Yesterday I read Jeremiah 8-11 because that's what was studied in the CLAM. I am in a different city and decided to go to the meeting to check it out and possibly ask the witnesses some questions and see how they treat a "newcomer".
Anyways...
NWT, 1984 version:
(Jeremiah 10:13) 13 At [his] voice there is a giving by him of a turmoil of waters in the heavens, and he causes vapors to ascend from the extremity of the earth. He has made even sluices for the rain, and he brings forth the wind from his storehouses.
NWT, 2013 version:
No big deal right?
Well, the previous NWT's footnote shows their extreme hubris in the translation:
“Sluices,” by reading beda·qim′ instead of bera·qim′, “lightnings”; MTLXXSyVg, “lightnings.” See JTS, Vol. 3, 1952, pp. 214-216. Compare Ps 135:7 ftn, “Sluices.”
So M, the Masoretic Text, T, the Aramaic Targums, LXX, the Septuagint, Sy, the Syriac Peshitta, and Vg, the Vulgate, ALL say "lightnings". This means that in Hebrew, in Aramaic, in Greek, in Syriac, and in Latin... ALL scribes AND ancient translators in those languages understood that part to mean "lightnings".

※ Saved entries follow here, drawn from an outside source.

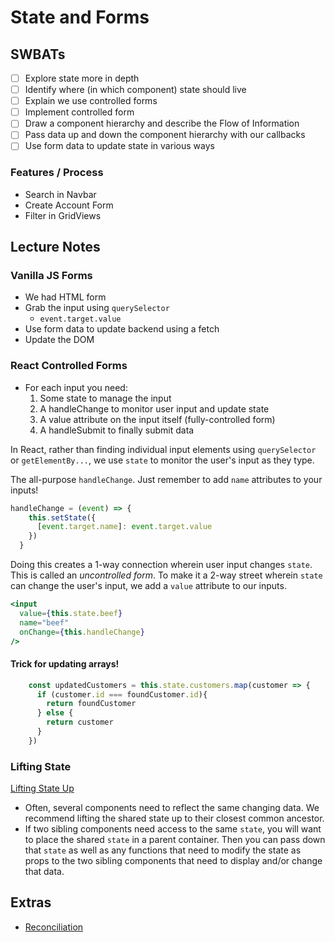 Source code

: State and Forms
==============

## SWBATs
- [ ] Explore state more in depth
- [ ] Identify where (in which component) state should live
- [ ] Explain we use controlled forms
- [ ] Implement controlled form
- [ ] Draw a component hierarchy and describe the Flow of Information
- [ ] Pass data up and down the component hierarchy with our callbacks
- [ ] Use form data to update state in various ways

### Features / Process
- Search in Navbar
- Create Account Form 
- Filter in GridViews

## Lecture Notes

### Vanilla JS Forms
- We had HTML form
- Grab the input using `querySelector`
  - `event.target.value`
- Use form data to update backend using a fetch
- Update the DOM

### React Controlled Forms
- For each input you need:
  1. Some state to manage the input
  2. A handleChange to monitor user input and update state
  3. A value attribute on the input itself (fully-controlled form)
  4. A handleSubmit to finally submit data

In React, rather than finding individual input elements using `querySelector` or `getElementBy...`, we use `state` to monitor the user's input as they type.

The all-purpose `handleChange`. Just remember to add `name` attributes to your inputs!
```js
handleChange = (event) => {
    this.setState({
      [event.target.name]: event.target.value
    })
  }
```

Doing this creates a 1-way connection wherein user input changes `state`. This is called an *uncontrolled form*. To make it a 2-way street wherein `state` can change the user's input, we add a `value` attribute to our inputs.

```jsx
<input 
  value={this.state.beef} 
  name="beef" 
  onChange={this.handleChange}
/>
```

#### Trick for updating arrays!

```js
    const updatedCustomers = this.state.customers.map(customer => {
      if (customer.id === foundCustomer.id){
        return foundCustomer
      } else {
        return customer
      }
    })
```
### Lifting State

[Lifting State Up](https://reactjs.org/docs/lifting-state-up.html)
- Often, several components need to reflect the same changing data. We recommend lifting the shared state up to their closest common ancestor.
- If two sibling components need access to the same `state`, you will want to place the shared `state` in a parent container. Then you can pass down that `state` as well as any functions that need to modify the state as props to the two sibling components that need to display and/or change that data.

## Extras

- [Reconciliation](https://reactjs.org/docs/reconciliation.html) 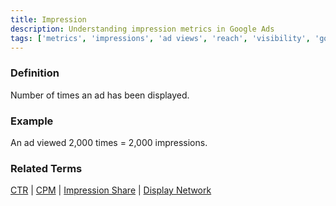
 ```yaml
---
title: Impression
description: Understanding impression metrics in Google Ads
tags: ['metrics', 'impressions', 'ad views', 'reach', 'visibility', 'google ads']
---
```


### Definition
Number of times an ad has been displayed.

### Example
An ad viewed 2,000 times = 2,000 impressions.

### Related Terms
[CTR](/metrics/ctr) | [CPM](/metrics/cpm) | [Impression Share](/bidding-budget/impression-share) | [Display Network](/formats-networks/display-network)

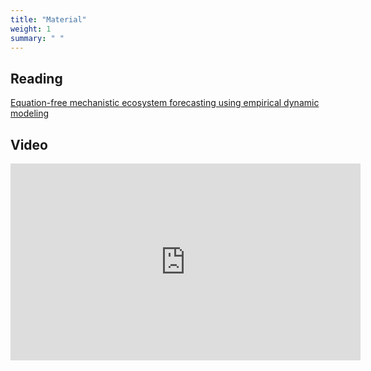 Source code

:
 ```yaml
---
title: "Material"
weight: 1
summary: " "
---
```


## Reading

[Equation-free mechanistic ecosystem forecasting using empirical dynamic modeling](https://doi.org/10.1073/pnas.1417063112)

## Video

<iframe width="560" height="315" src="https://www.youtube.com/embed/fevurdpiRYg" frameborder="0" allow="accelerometer; autoplay; encrypted-media; gyroscope; picture-in-picture" allowfullscreen></iframe>
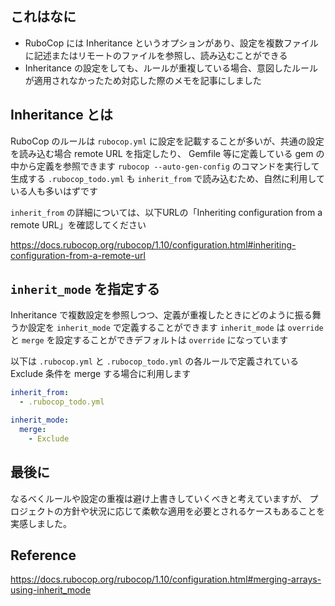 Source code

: <!--
title:   RuboCop で inheritance を利用しルールや設定が重複してしまった際に設定を統合する方法
tags:    RuboCop,Ruby
id:      2e7f5cd2dba59f0b5a30
private: false
-->
## これはなに

- RuboCop には Inheritance というオプションがあり、設定を複数ファイルに記述またはリモートのファイルを参照し、読み込むことができる
- Inheritance の設定をしても、ルールが重複している場合、意図したルールが適用されなかったため対応した際のメモを記事にしました

## Inheritance とは

RuboCop のルールは `rubocop.yml` に設定を記載することが多いが、共通の設定を読み込む場合 remote URL を指定したり、 Gemfile 等に定義している gem の中から定義を参照できます
`rubocop --auto-gen-config` のコマンドを実行して生成する `.rubocop_todo.yml` も `inherit_from` で読み込むため、自然に利用している人も多いはずです

`inherit_from` の詳細については、以下URLの「Inheriting configuration from a remote URL」を確認してください

https://docs.rubocop.org/rubocop/1.10/configuration.html#inheriting-configuration-from-a-remote-url

## `inherit_mode` を指定する

Inheritance で複数設定を参照しつつ、定義が重複したときにどのように振る舞うか設定を `inherit_mode` で定義することができます
`inherit_mode` は `override` と `merge` を設定することができデフォルトは `override` になっています

以下は `.rubocop.yml` と `.rubocop_todo.yml` の各ルールで定義されている Exclude 条件を merge する場合に利用します


```yml:.rubocop.yml
inherit_from:
  - .rubocop_todo.yml

inherit_mode:
  merge:
    - Exclude

```

## 最後に

なるべくルールや設定の重複は避け上書きしていくべきと考えていますが、
プロジェクトの方針や状況に応じて柔軟な適用を必要とされるケースもあることを実感しました。

## Reference

https://docs.rubocop.org/rubocop/1.10/configuration.html#merging-arrays-using-inherit_mode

But noooooo... we'll trust an article in the Journal of Theological Studies from 1952 called "Who maketh lightnings for the rain" from Edward J. Kissane that suggests it's not "lightnings", but "sluices". Even though every other translation (that I could see) had "lightnings" in that verse.

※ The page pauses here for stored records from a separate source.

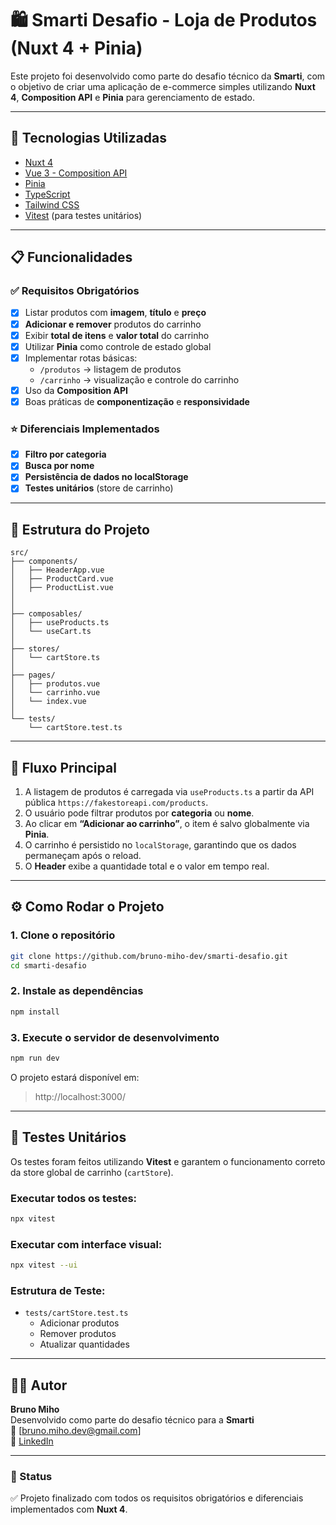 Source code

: # 🛍️ Smarti Desafio - Loja de Produtos (Nuxt 4 + Pinia)

Este projeto foi desenvolvido como parte do desafio técnico da **Smarti**, com o objetivo de criar uma aplicação de e-commerce simples utilizando **Nuxt 4**, **Composition API** e **Pinia** para gerenciamento de estado.

---

## 🚀 Tecnologias Utilizadas

- [Nuxt 4](https://nuxt.com/)
- [Vue 3 - Composition API](https://vuejs.org/guide/introduction.html)
- [Pinia](https://pinia.vuejs.org/)
- [TypeScript](https://www.typescriptlang.org/)
- [Tailwind CSS](https://tailwindcss.com/)
- [Vitest](https://vitest.dev/) (para testes unitários)

---

## 📋 Funcionalidades

### ✅ Requisitos Obrigatórios

- [x] Listar produtos com **imagem**, **título** e **preço**
- [x] **Adicionar e remover** produtos do carrinho
- [x] Exibir **total de itens** e **valor total** do carrinho
- [x] Utilizar **Pinia** como controle de estado global
- [x] Implementar rotas básicas:
  - `/produtos` → listagem de produtos
  - `/carrinho` → visualização e controle do carrinho
- [x] Uso da **Composition API**
- [x] Boas práticas de **componentização** e **responsividade**

### ⭐ Diferenciais Implementados

- [x] **Filtro por categoria**
- [x] **Busca por nome**
- [x] **Persistência de dados no localStorage**
- [x] **Testes unitários** (store de carrinho)

---

## 🧩 Estrutura do Projeto

```
src/
├── components/
│   ├── HeaderApp.vue
│   ├── ProductCard.vue
│   ├── ProductList.vue
│
│
├── composables/
│   ├── useProducts.ts
│   └── useCart.ts
│
├── stores/
│   └── cartStore.ts
│
├── pages/
│   ├── produtos.vue
│   └── carrinho.vue
│   └── index.vue
│
└── tests/
    └── cartStore.test.ts
```

---

## 🧠 Fluxo Principal

1. A listagem de produtos é carregada via `useProducts.ts` a partir da API pública `https://fakestoreapi.com/products`.
2. O usuário pode filtrar produtos por **categoria** ou **nome**.
3. Ao clicar em **“Adicionar ao carrinho”**, o item é salvo globalmente via **Pinia**.
4. O carrinho é persistido no `localStorage`, garantindo que os dados permaneçam após o reload.
5. O **Header** exibe a quantidade total e o valor em tempo real.

---

## ⚙️ Como Rodar o Projeto

### 1. Clone o repositório

```bash
git clone https://github.com/bruno-miho-dev/smarti-desafio.git
cd smarti-desafio
```

### 2. Instale as dependências

```bash
npm install
```

### 3. Execute o servidor de desenvolvimento

```bash
npm run dev
```

O projeto estará disponível em:

> http://localhost:3000/

---

## 🧪 Testes Unitários

Os testes foram feitos utilizando **Vitest** e garantem o funcionamento correto da store global de carrinho (`cartStore`).

### Executar todos os testes:

```bash
npx vitest
```

### Executar com interface visual:

```bash
npx vitest --ui
```

### Estrutura de Teste:

- `tests/cartStore.test.ts`
  - Adicionar produtos
  - Remover produtos
  - Atualizar quantidades

---

## 👨‍💻 Autor

**Bruno Miho**  
Desenvolvido como parte do desafio técnico para a **Smarti**  
📧 [bruno.miho.dev@gmail.com]  
🔗 [LinkedIn](https://www.linkedin.com/in/brunomiho/)

---

### 🏁 Status

✅ Projeto finalizado com todos os requisitos obrigatórios e diferenciais implementados com **Nuxt 4**.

I don't have JSTOR access, but if you'd like to read the article:
https://www.jstor.org/stable/pdf/23952854.pdf?seq=1#page_scan_tab_contents
If you want to read more about Edward Kissane:
https://en.wikipedia.org/wiki/Edward_Kissane
What does this show? Incredible hubris and an incredible willingness to ignore mountains of evidence to the contrary by Fred Franz, who made the previous NWT.